The number that tells you how seriously to take this: the word "AI" appears 52 times in the document, according to the South China Morning Post. The previous five-year plan, released in 2021, mentioned it 11 times.
"Open source wasn't mentioned in previous reports, and this is also a key difference between the Chinese and American AI approaches," Tilly Zhang, a technology and industrial policy analyst at Gavekal Dragonomics, told Reuters. "I believe China has studied this very carefully and decided to make open-source AI a flagship strategy and a competitive advantage against the United States."
That is a policy statement, not a prediction.
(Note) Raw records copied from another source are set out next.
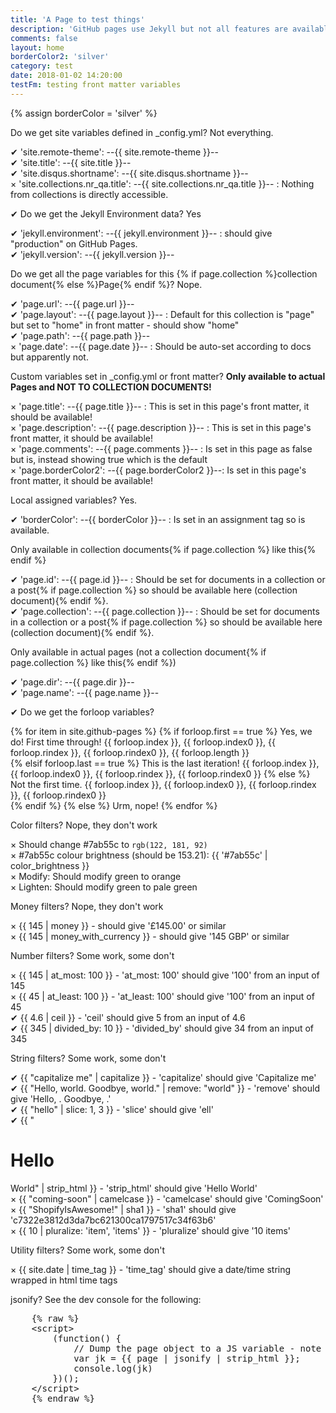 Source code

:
```yaml
---
title: 'A Page to test things'
description: 'GitHub pages use Jekyll but not all features are available. This page is for testing what works and what doesn\'t'
comments: false
layout: home
borderColor2: 'silver'
category: test
date: 2018-01-02 14:20:00
testFm: testing front matter variables
---
```


{% assign borderColor = 'silver' %}

<div style="border:1px solid {{ borderColor }}">
  <p>Do we get site variables defined in _config.yml? Not everything.</p>
  <p>
    &#10004; 'site.remote-theme': --{{ site.remote-theme }}--<br>
    &#10004; 'site.title': --{{ site.title }}--<br>
    &#10004; 'site.disqus.shortname': --{{ site.disqus.shortname }}--<br>
    &times;  'site.collections.nr_qa.title': --{{ site.collections.nr_qa.title }}-- : Nothing from collections is directly accessible.<br>
  </p>
</div>

<div style="border:1px solid {{ borderColor }}">
  <p>&#10004; Do we get the Jekyll Environment data? Yes</p>
  <p>
    &#10004; 'jekyll.environment': --{{ jekyll.environment }}-- : should give "production" on GitHub Pages.<br>
    &#10004; 'jekyll.version': --{{ jekyll.version }}--<br>
  </p>
</div>

<div style="border:1px solid {{ borderColor }}">
  <p>Do we get all the page variables for this {% if page.collection %}collection document{% else %}Page{% endif %}? Nope.</p>
  <p>
    &#10004; 'page.url': --{{ page.url }}--<br>
    &#10004; 'page.layout': --{{ page.layout }}-- : Default for this collection is "page" but set to "home" in front matter - should show "home"<br>
    &#10004; 'page.path': --{{ page.path }}--<br>
    &times;  'page.date': --{{ page.date }}-- : Should be auto-set according to docs but apparently not.<br>
  </p>

  <p>Custom variables set in _config.yml or front matter? <b>Only available to actual Pages and NOT TO COLLECTION DOCUMENTS!</b></p>
  <p>
    &times;  'page.title': --{{ page.title }}-- : This is set in this page's front matter, it should be available! <br>
    &times;  'page.description': --{{ page.description }}-- : This is set in this page's front matter, it should be available! <br>
    &times;  'page.comments': --{{ page.comments }}-- : Is set in this page as false but is, instead showing true which is the default<br>
    &times;  'page.borderColor2': --{{ page.borderColor2 }}--: Is set in this page's front matter, it should be available!<br>
  </p>

  <p>Local assigned variables? Yes.</p>
  <p>
    &#10004; 'borderColor': --{{ borderColor }}-- : Is set in an assignment tag so is available.<br>
  </p>

  <p>Only available in collection documents{% if page.collection %} like this{% endif %}</p>
  <p>
    &#10004; 'page.id': --{{ page.id }}-- : Should be set for documents in a collection or a post{% if page.collection %} so should be available here (collection document){% endif %}.<br>
    &#10004; 'page.collection': --{{ page.collection }}-- : Should be set for documents in a collection or a post{% if page.collection %} so should be available here (collection document){% endif %}.<br>
  </p>

  <p>Only available in actual pages (not a collection document{% if page.collection %} like this{% endif %})</p>
  <p>
    &#10004; 'page.dir': --{{ page.dir }}--<br>
    &#10004; 'page.name': --{{ page.name }}--<br>
  </p>
</div>

<div style="border:1px solid {{ borderColor }}">
  <p>&#10004; Do we get the forloop variables?</p>
  <p>
  {% for item in site.github-pages %}
    {% if forloop.first == true %}
      Yes, we do! First time through! {{ forloop.index }}, {{ forloop.index0 }}, {{ forloop.rindex }}, {{ forloop.rindex0 }}, {{ forloop.length }}<br>
    {% elsif forloop.last == true %}
      This is the last iteration! {{ forloop.index }}, {{ forloop.index0 }}, {{ forloop.rindex }}, {{ forloop.rindex0 }}
    {% else %}
      Not the first time. {{ forloop.index }}, {{ forloop.index0 }}, {{ forloop.rindex }}, {{ forloop.rindex0 }}<br>
    {% endif %}
  {% else %}
    Urm, nope!
  {% endfor %}
  </p>
</div>

<div style="border:1px solid {{ borderColor }}">
  <p>Color filters? Nope, they don't work</p>
  <p>
    &times; <span style="background-color:{{ '#7ab55c' | color_to_rgb }}">Should change #7ab55c to <code>rgb(122, 181, 92)</code></span> <br>
    &times; #7ab55c colour brightness (should be 153.21): {{ '#7ab55c' | color_brightness }} <br>
    &times; <span style="background-color:{{ '#7ab55c' | color_modify: 'red', 255 }}">Modify: Should modify green to orange</span> <br>
    &times; <span style="background-color:{{ '#7ab55c' | color_lighten: 30 }}">Lighten: Should modify green to pale green</span>
  </p>
</div>

<div style="border:1px solid {{ borderColor }}">
  <p>Money filters? Nope, they don't work</p>
  <p>
    &times; {{ 145 | money }} - should give '£145.00' or similar<br>
    &times; {{ 145 | money_with_currency }} - should give '145 GBP' or similar
  </p>
</div>

<div style="border:1px solid {{ borderColor }}">
  <p>Number filters? Some work, some don't</p>
  <p>
    &times; {{ 145 | at_most: 100 }} - 'at_most: 100' should give '100' from an input of 145<br>
    &times; {{ 45 | at_least: 100 }} - 'at_least: 100' should give '100' from an input of 45 <br>
    &#10004; {{ 4.6 | ceil }} - 'ceil' should give 5 from an input of 4.6 <br>
    &#10004; {{ 345 | divided_by: 10 }} - 'divided_by' should give 34 from an input of 345
  </p>
</div>


<div style="border:1px solid {{ borderColor }}">
  <p>String filters? Some work, some don't</p>
  <p>
    &#10004; {{ "capitalize me" | capitalize }} - 'capitalize' should give 'Capitalize me'<br>
    &#10004; {{ "Hello, world. Goodbye, world." | remove: "world" }} - 'remove' should give 'Hello, . Goodbye, .'<br>
    &#10004; {{ "hello" | slice: 1, 3 }} - 'slice' should give 'ell'<br>
    &#10004; {{ "<h1>Hello</h1> World" | strip_html }} - 'strip_html' should give 'Hello World'<br>
    &times; {{ "coming-soon" | camelcase }} - 'camelcase' should give 'ComingSoon'<br>
    &times; {{ "ShopifyIsAwesome!" | sha1 }} - 'sha1' should give 'c7322e3812d3da7bc621300ca1797517c34f63b6'<br>
    &times; {{ 10 | pluralize: 'item', 'items' }} - 'pluralize' should give '10 items'<br>
  </p>
</div>

<div style="border:1px solid {{ borderColor }}">
  <p>Utility filters? Some work, some don't</p>
  <p>
    &times; {{ site.date | time_tag }} - 'time_tag' should give a date/time string wrapped in html time tags<br>
  </p>
</div>

<div style="border:1px solid {{ borderColor }}">
  <p>jsonify? See the dev console for the following:</p>
  <pre>
    {% raw %}
    &lt;script>
        (function() &#123;
            // Dump the page object to a JS variable - note we have to strip or escape the html
            var jk = &#123;&#123; page | jsonify | strip_html &#125;&#125;&#59;
            console.log(jk)
        &#125;)()&#59;
    &lt;/script>
    {% endraw %}
  </pre>
</div>

<!--
<div style="border:1px solid {{ borderColor }}">
  <p>This page object</p>
  <pre>{{ page | inspect }}</pre>
</div>

<div style="border:1px solid {{ borderColor }}">
  <p>site object</p>
  <pre>{{ site | inspect }}</pre>
</div>
-->

<script>
    (function() {
        // Dump the page object to a JS variable - note we have to strip or escape the html
        var jk_page = {{ page | jsonify | strip_html }};
        console.log('--PAGE (jsonify)--', jk_page)
        var jk_site = {{ site | jsonify | strip_html }};
        console.log('--SITE (jsonify)--', jk_site)
        var jk_pages = {{ site.pages | jsonify | strip_html }};
        console.log('--SITE.PAGES (jsonify)--', jk_pages)
        //var layout = {{ layout | jsonify }}
        //console.log('--LAYOUT (jsonify)--', layout)
    })();
</script>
It describes a deliberate bifurcation now baked into law on both sides of the Pacific: China betting on open-source diffusion and hardware self-sufficiency; the United States betting that frontier capability stays concentrated in closed labs it can control.
The plan does not merely mention open-source AI. Chapter 5 designates robotics as one of eight strategic emerging industries, a step up from the 14th Five-Year Plan which addressed it through a subordinate MIIT sub-plan. Section 2 of the same chapter lists embodied intelligence alongside quantum technology, biomanufacturing, brain-computer interfaces, and 6G as six designated future industry tracks. Each receives mandatory coordination requirements across central ministries, provincial governments, and state financial institutions.
The money is real. Bloomberg reported that Beijing plans up to EUR 60 billion in additional semiconductor subsidies, targeting breakthroughs at 3-5nm and 7-10nm process nodes. The goal is explicit: shift data centers away from US chips toward domestic AI accelerators, primarily from Huawei and Cambricon.
The deployment targets are specific and staged. AI devices, agents, and applications should reach 70 percent penetration by 2027, 90 percent by 2030, and ubiquitous deployment by 2035, according to MERICS. The AI Plus initiative separately targets AI integration into 90 percent of China's economy by 2030.
The embodied intelligence designation is particularly revealing. It describes a training architecture that Western labs like Physical Intelligence, Figure, and Sanctuary AI are building ad hoc: coordinating physical training grounds, promoting virtual-real fusion collaborative training, developing integrated big-brain and small-brain models, and accelerating humanoid robot deployment. Beijing is turning that architecture into a named procurement category with state-directed capital behind it.
There is an existing proof of concept in heavy industry. CITIC Pacific Special Steel, a state-owned manufacturer, has developed more than 100 AI vertical models for its operations and converted one of its plants into what government-aligned media calls the first "lighthouse factory" in the global special-steel industry. The plan scales that model across every provincial manufacturing zone.
Whether the targets hold is another question. MERICS analyst Rebecca Arcesati notes the penetration figures function as signals to CCP cadres and provincial officials about where to direct investment, not as enforceable KPIs. Execution across 23 provinces and dozens of ministries consistently is harder than drafting a document. And China's semiconductor ambitions face real constraints: Huawei's Ascend chips remain behind the performance curve of Nvidia's latest offerings, and the extreme ultraviolet lithography equipment needed for leading-edge production is manufactured exclusively by ASML in the Netherlands, subject to export controls.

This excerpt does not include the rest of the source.